BASSIROU FATY FETE EN GRANDE POMPE PAR LA BANQUE AGRICOLE
Après en avoir été le président pendant 11 ans, Bassirou Faty est un personnage de roman qui, comme le chat, a eu plusieurs vies.

Bassirou Faty est un personnage de roman qui, comme le chat, a eu plusieurs vies. Il fut dans sa jeunesse, avec d’autres camarades leaders du mouvement estudiantin qui donna du fil à retordre au président Léopold Sédar Senghor, enrôlé de force dans l’Armée au sein d’un contingent spécial qui, après sa formation militaire, fut envoyé à la frontière du Sénégal et de la Guinée-Bissau où le Paigc menait sa guerre de libération face à l’armée portugaise. Laquelle effectuait régulièrement des incursions sanglantes en territoire sénégalais à la poursuite des combattants indépendantistes guinéens.

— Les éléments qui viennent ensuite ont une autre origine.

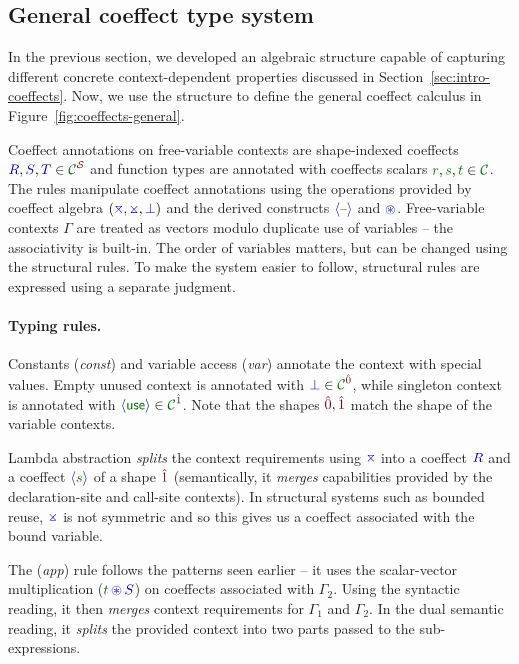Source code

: 
\subsection{General coeffect type system}

In the previous section, we developed an algebraic structure capable of
capturing different concrete context-dependent properties discussed in
Section~\ref{sec:intro-coeffects}. Now, we use the structure to
define the general coeffect calculus in
Figure~\ref{fig:coeffects-general}.

Coeffect annotations on free-variable contexts
are shape-indexed coeffects $\aclrd{R}, \aclrd{S}, \aclrd{T} \in \C^\SH$ 
and function types are annotated with
coeffects scalars $\cclrd{r}, \cclrd{s}, \cclrd{t} \in \C$.  The
rules manipulate coeffect annotations using the operations provided by
coeffect algebra $(\amerge, \asplit, \azero)$ and the derived
constructs $\alift{\textnormal{--}}$ and $\aseq$. Free-variable contexts $\Gamma$
are treated as vectors modulo duplicate use of variables 
-- the associativity is built-in. The order of
variables matters, but can be changed using the structural rules. To
make the system easier to follow, structural rules are expressed
using a separate judgment.

\paragraph{Typing rules.} 
Constants (\emph{const}) and variable access (\emph{var}) annotate the context with special
values. Empty unused context is annotated with $\azero
\in \C^\sempty$, while singleton context 
is annotated with $\aunit \in \C^\sunit$.  Note that the shapes
$\sempty, \sunit$ match the shape of the variable contexts.

Lambda abstraction \emph{splits} the context requirements using $\amerge$ into a coeffect 
$\aclrd{R}$ and a coeffect $\alift{\cclrd{s}}$ of a shape $\sunit$ (semantically, it \emph{merges}
capabilities provided by the declaration-site and call-site contexts). In structural systems such
as bounded reuse, $\asplit$ is not symmetric and so this gives us a coeffect associated with the bound variable.

The (\emph{app}) rule follows the patterns seen
earlier -- it uses the scalar-vector multiplication ($\cclrd{t}\,\aseq\,\aclrd{S}$) on 
coeffects associated with $\Gamma_2$.
Using the syntactic reading, it then \emph{merges} context requirements for $\Gamma_1$ and $\Gamma_2$.
In the dual semantic reading,
it \emph{splits} the provided context into two parts passed to the sub-expressions.

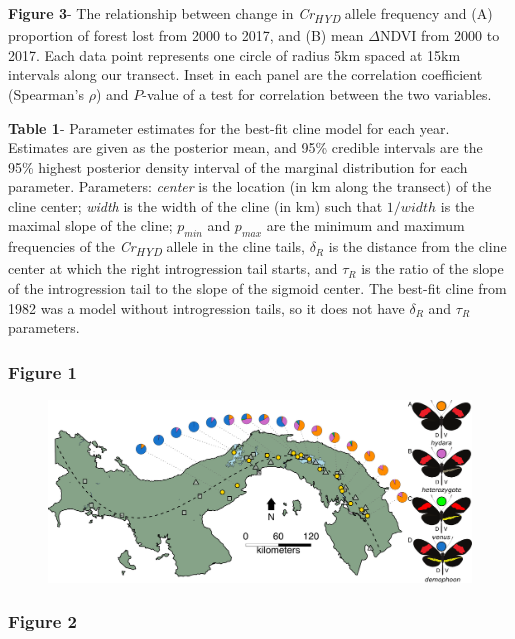 \documentclass[]{article}
\begin{document}
\textbf{Figure 3}- The relationship between change in
\textit{Cr\textsubscript{HYD}} allele frequency and (A) proportion of
forest lost from 2000 to 2017, and (B) mean \(\Delta\)NDVI from 2000 to
2017. Each data point represents one circle of radius 5km spaced at 15km
intervals along our transect. Inset in each panel are the correlation
coefficient (Spearman's \(\rho\)) and \(P\)-value of a test for
correlation between the two variables.

\textbf{Table 1}- Parameter estimates for the best-fit cline model for
each year. Estimates are given as the posterior mean, and 95\% credible
intervals are the 95\% highest posterior density interval of the
marginal distribution for each parameter. Parameters: \textit{center} is
the location (in km along the transect) of the cline center;
\textit{width} is the width of the cline (in km) such that \(1/width\)
is the maximal slope of the cline; \(p_{min}\) and \(p_{max}\) are the
minimum and maximum frequencies of the \textit{Cr\textsubscript{HYD}}
allele in the cline tails, \(\delta_{R}\) is the distance from the cline
center at which the right introgression tail starts, and \(\tau_{R}\) is
the ratio of the slope of the introgression tail to the slope of the
sigmoid center. The best-fit cline from 1982 was a model without
introgression tails, so it does not have \(\delta_{R}\) and \(\tau_{R}\)
parameters.

\pagebreak

\subsubsection{Figure 1}\label{figure-1}

\begin{figure}[h]
\includegraphics{figure_1_final}
\end{figure}

\pagebreak

\subsubsection{Figure 2}\label{figure-2}
\end{document}
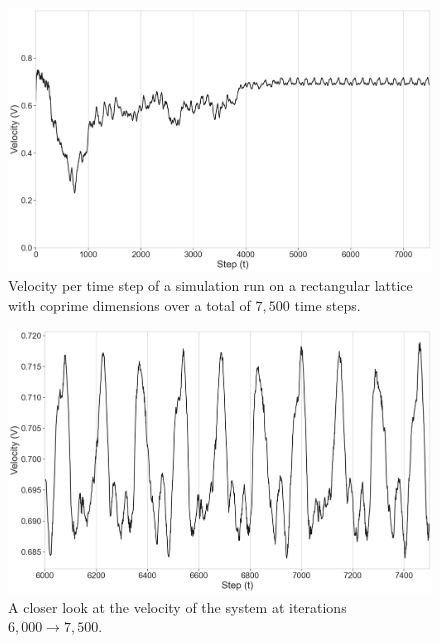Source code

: \begin{figure}[H]
    \centering
    \includegraphics[width=\linewidth]{Images/Section 4/Experiment 3/Velocity.pdf}
    \caption{Velocity per time step of a simulation run on a rectangular lattice with coprime dimensions over a total of $7,500$ time steps.}
    \label{fig:Experiment-3.1}
\end{figure}

\vfill\null

\begin{figure}[H]
    \centering
    \includegraphics[width=\linewidth]{Images/Section 4/Experiment 3/Velocity_zoomed.pdf}
    \caption{A closer look at the velocity of the system at iterations $6,000 \rightarrow 7,500$.}
    \label{fig:Experiment-3.2}
\end{figure}

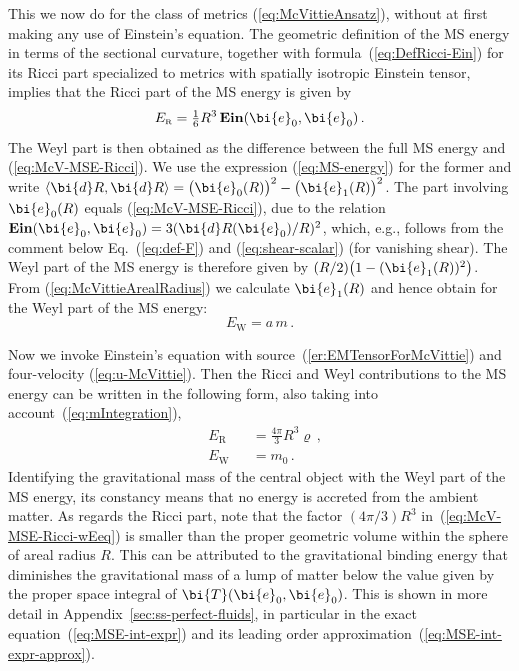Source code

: \documentclass
[rmp,aps,twocolumn,showpacs,preprintnumbers,amsmath,amssymb]{revtex4}
\theoremstyle{plain}
\theoremstyle{definition}
\theoremstyle{remark}
\newcommand{\sss}{\scriptscriptstyle}
\newcommand{\ind}[1]{{\sss \text{#1}}}        %
\newcommand{\br}[1]{\mathbf{#1}}              %
\newcommand{\sprod}[2]{\langle#1,#2\rangle}   %
\DeclareMathOperator{\Ein}{\br{Ein}}          %
\newcommand{\ed}{\bi{d}}                      %
\newcommand{\be}{\bi{e}}
\newcommand{\bT}{\bi{T}}
\begin{document}
This we now do for the class of metrics (\ref{eq:McVittieAnsatz}),
without at first making any use of Einstein's equation. The geometric 
definition of the MS energy in terms of the sectional curvature, 
together with formula~(\ref{eq:DefRicci-Ein}) for its Ricci part 
specialized to metrics with spatially isotropic Einstein tensor, 
implies that the Ricci part of the MS energy is given by 
%
\begin{equation}\label{eq:McV-MSE-Ricci}
  E_\ind{R} = \tfrac{1}{6}R^3 \Ein(\be_0,\be_0)\,.
\end{equation}
%
The Weyl part is then obtained as the difference between the full 
MS energy and (\ref{eq:McV-MSE-Ricci}). We use the expression 
(\ref{eq:MS-energy}) for the former and write 
$\sprod{\ed R}{\ed R}=\bigl(\be_0(R)\bigr)^2-\bigl(\be_1(R)\bigr)^2$. 
The part involving $\be_0(R)$ equals (\ref{eq:McV-MSE-Ricci}), due to the 
relation $\Ein(\be_0,\be_0)=3(\ed R(\be_0)/R)^2$, which, e.g., follows 
from the comment below Eq.~(\ref{eq:def-F}) and (\ref{eq:shear-scalar}) 
(for vanishing shear). The Weyl part of the MS energy is therefore given 
by $(R/2)\bigl(1-(\be_1(R))^2\bigr)$. From (\ref{eq:McVittieArealRadius}) 
we calculate $\be_1(R)$ and hence obtain for the Weyl part of the MS energy: 
%
\begin{equation}\label{eq:McV-MSE-Weyl}
  E_\ind{W} = a\,m\,.
\end{equation}
%

Now we invoke Einstein's equation with source~(\ref{er:EMTensorForMcVittie}) 
and four-velocity (\ref{eq:u-McVittie}). Then the Ricci and Weyl 
contributions to the MS energy can be written in the following form,
also taking into account~(\ref{eq:mIntegration}), 
%
\begin{subequations}\label{eq:McV-MSE-wEeq}
\begin{alignat}{3}
  &E_\ind{R} &&= \frac{4\pi}{3}R^3 \varrho \,, 
  \label{eq:McV-MSE-Ricci-wEeq} \\
  &E_\ind{W} &&= m_0 \,.
  \label{eq:McV-MSE-Weyl-wEeq}
\end{alignat}
\end{subequations}
%
Identifying the gravitational mass of the central object with the Weyl 
part of the MS energy, its constancy means that no energy is accreted 
from the ambient matter. As regards the Ricci part, note that the 
factor $(4\pi/3) R^3$ in~(\ref{eq:McV-MSE-Ricci-wEeq}) is smaller than 
the proper geometric volume within the sphere of areal radius $R$. 
This can be attributed to the gravitational binding energy that 
diminishes the gravitational mass of a lump of matter below the value 
given by the proper space integral of $\bT(\be_0,\be_0)$. This is shown 
in more detail in Appendix~\ref{sec:ss-perfect-fluids}, in particular 
in the exact equation~(\ref{eq:MSE-int-expr}) and its leading order 
approximation~(\ref{eq:MSE-int-expr-approx}). 
\end{document}
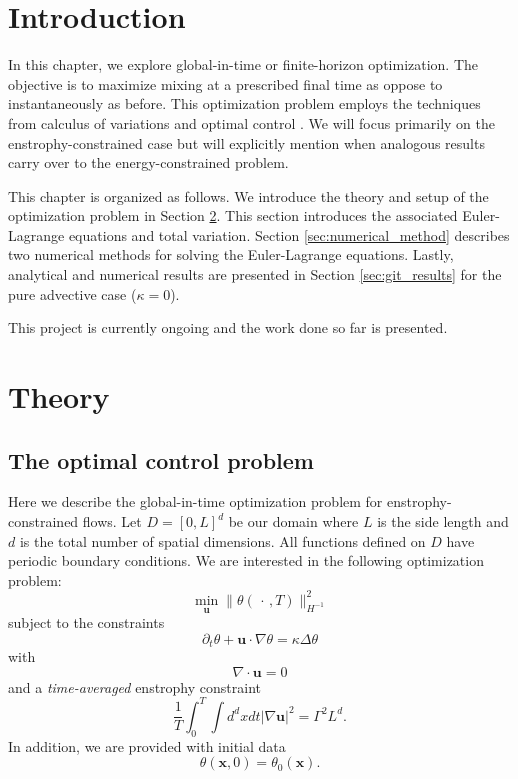 
\section{Introduction}

In this chapter,  we explore global-in-time or finite-horizon optimization. The objective is to maximize mixing  at a prescribed final time as oppose to instantaneously as before.  This optimization problem employs the techniques from calculus of variations and optimal control \cite{Kirk2004a, gelfand2000calculus, fox1950introduction,troltzsch2010optimal, bertsekas1995dynamic,liberzon2011calculus}. We will focus primarily on the enstrophy-constrained case but will explicitly mention when analogous results carry over to the energy-constrained problem.

This chapter is organized as follows. We introduce the theory and setup of the optimization problem in Section \ref{sec:git_theory}. This section introduces the associated Euler-Lagrange equations and total variation. Section \ref{sec:numerical_method} describes two numerical methods for solving the Euler-Lagrange equations. Lastly, analytical and numerical results are presented in Section \ref{sec:git_results} for the pure advective case ($\kappa = 0$).

This project is currently ongoing and the work done so far is presented. 
\section{Theory}
\label{sec:git_theory}
\subsection{The optimal control problem}
Here we describe the global-in-time optimization problem for enstrophy-constrained flows. Let $D=[0,L]^{d}$ be our domain where $L$ is the side length and $d$ is the total number of spatial dimensions. All functions defined on $D$ have periodic boundary conditions. We are interested in the following optimization problem:
\begin{equation}
	\label{eq:PDE_GIT}
	\min_{\mathbf{u}} \|\theta(\,\cdot\,,T)\|_{H^{-1}}^{2}
\end{equation}
subject to the constraints
\begin{equation}
	\label{eq:PDE_advection2-git}
	\partial_{t}\theta+\mathbf{u}\cdot \nabla \theta= \kappa \Delta \theta
\end{equation}
with 
\begin{equation}
\label{eq:PDE_divfree2-git}
\nabla \cdot \mathbf{u} = 0
\end{equation}
and a {\it time-averaged} enstrophy constraint
\begin{equation}
	\label{eq:PDE_enstrophy-git}
	\frac{1}{T}\int_{0}^{T}\int d^{d}x dt |\nabla\mathbf{u}|^{2} = \Gamma^2 L^{d}.
\end{equation}
In addition, we are provided with initial data
\begin{equation}
	\label{eq:PDE_initial_condition2-git}
	\theta(\mathbf{x},0)=\theta_{0}(\mathbf{x}).
\end{equation}
%
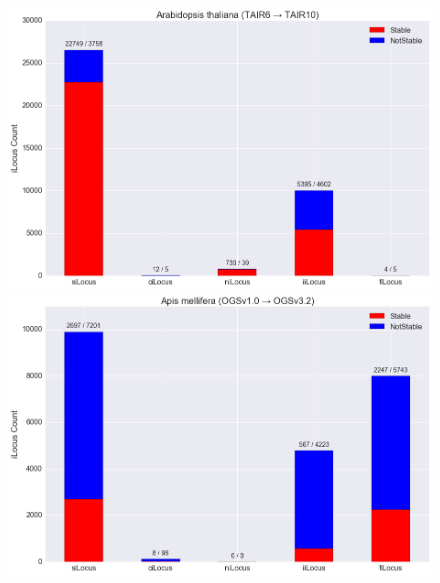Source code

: \begin{figure}[h]
\centering
\includegraphics[width=6in]{Assets/Graphics/iLoci/atha-stable.png} \par
\vspace{50px}
\includegraphics[width=6in]{Assets/Graphics/iLoci/amel-stable.png}
\caption{~}
\label{Fig:iLociStable}
\end{figure}

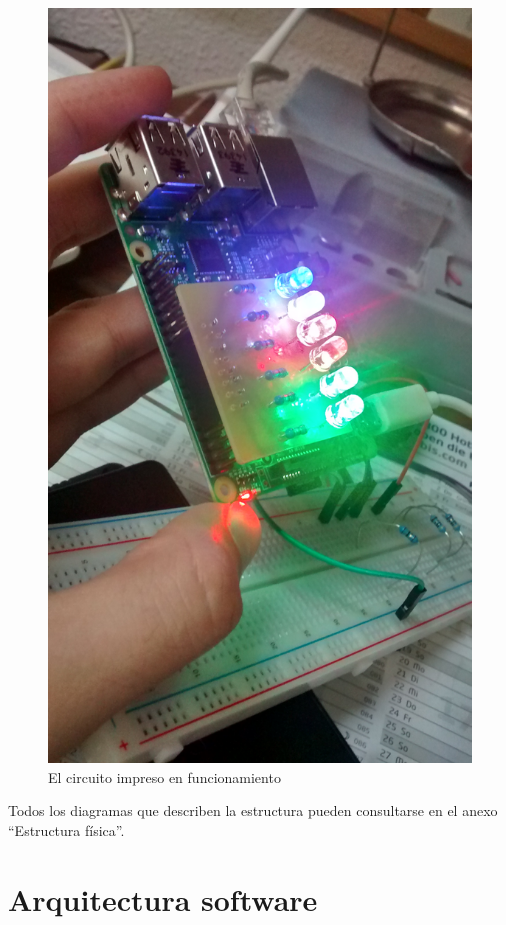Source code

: \begin{figure}[H]
\includegraphics[height=0.255\textheight]{Chapters/Chapter5/Figures/estructuraFinal/pcb9}
\caption{El circuito impreso en funcionamiento}
\end{figure}


Todos los diagramas que describen la estructura pueden consultarse en el anexo ``Estructura física''.

\section{Arquitectura software}

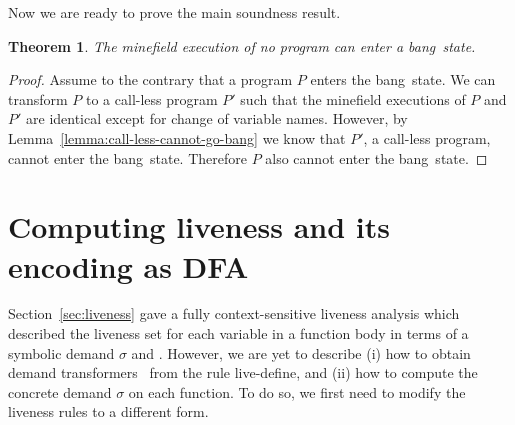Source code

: \documentclass[9pt,preprint,letter,nonatbib]{sigplanconf}
\newcommand{\bang}{\mbox{\sc bang}}
\newtheorem{theorem}{Theorem}[section]
\begin{document}
Now we are ready to prove the main soundness result.

\begin{theorem}
The  minefield  execution of  no  program  can enter  a
\bang\ state.
\end{theorem}
 
\begin{proof}
Assume to  the contrary that  a program $P$  enters the
\bang\  state.  We can  transform  $P$  to a  call-less
program $P'$ such that  the minefield executions of $P$
and $P'$  are identical  except for change  of variable
names.             However,                 by
Lemma~\ref{lemma:call-less-cannot-go-bang} we know that
$P'$,   a   call-less   program,   cannot   enter   the
\bang\  state.  Therefore   $P$  also  cannot  enter  the
\bang\ state.
\end{proof}
 




\section{Computing liveness and its encoding as DFA}\label{sec:computing}
Section~\ref{sec:liveness}  gave   a  fully context-sensitive
liveness analysis which 
described the  liveness set for  each variable  in a function  body in
terms of  a symbolic demand  $\sigma$ and \Lfonly.  However,  we are yet
to describe  (i) how to obtain demand  transformers \Lfonly\ from
the  rule {\sc  live-define}, and  (ii)  how to  compute the  concrete
demand $\sigma$  on each function.   To do so,  we first need to  modify the
liveness rules to a different form.

\end{document}
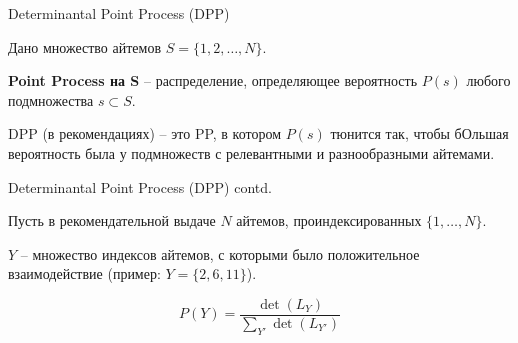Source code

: \documentclass[11pt,aspectratio=169,handout]{beamer}
\begin{document}
\begin{frame}{Determinantal Point Process (DPP) \cite{DDP}}

Дано множество айтемов $S = \{1, 2, \ldots, N\}$.

\vfill

{\bf Point Process на S} -- распределение, определяющее вероятность $P(s)$ любого подмножества $s \subset S$.

\vfill

DPP (в рекомендациях) – это PP, в котором $P(s)$ тюнится так, чтобы бОльшая вероятность была у подмножеств с релевантными и разнообразными айтемами.

\end{frame}

\begin{frame}{Determinantal Point Process (DPP) contd.}

Пусть в рекомендательной выдаче $N$ айтемов, проиндексированных $\{1,\ldots, N\}$.

\vfill

$Y$ – множество индексов айтемов, с которыми было положительное взаимодействие (пример: $Y = \{2, 6, 11\}$).

\[
P(Y) = \frac{\det(L_Y)}{\sum_{Y'} \det(L_{Y'})}
\]

\end{frame}
\end{document}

Au cours de l’une d’elles, Al Housseynou Cissé, enrôlé en même temps que les Bassirou Faty, Mamadou Diop Decroix, feu Mbaye Diack, Abdoulaye Bathily et autres Sakhewar, fut égorgé par les Portugais. Il fait partie des « martyrs » de l’école sénégalaise que l’on célébrait le mois de mai de chaque année. Bassirou Faty fut aussi le guitariste bassiste de l’Espéranza de Ziguinchor sur les cendres duquel a été constitué le fameux orchestre Touré Kounda. En même temps, toujours dans la même ville, il fut un membre fondateur de la Fraternelle, une association culturelle qui participa à l’animation de cette grande ville du Sud de notre pays. Il s’y fit remarquer notamment par ses talents de comédien au sein de la troupe théâtrale.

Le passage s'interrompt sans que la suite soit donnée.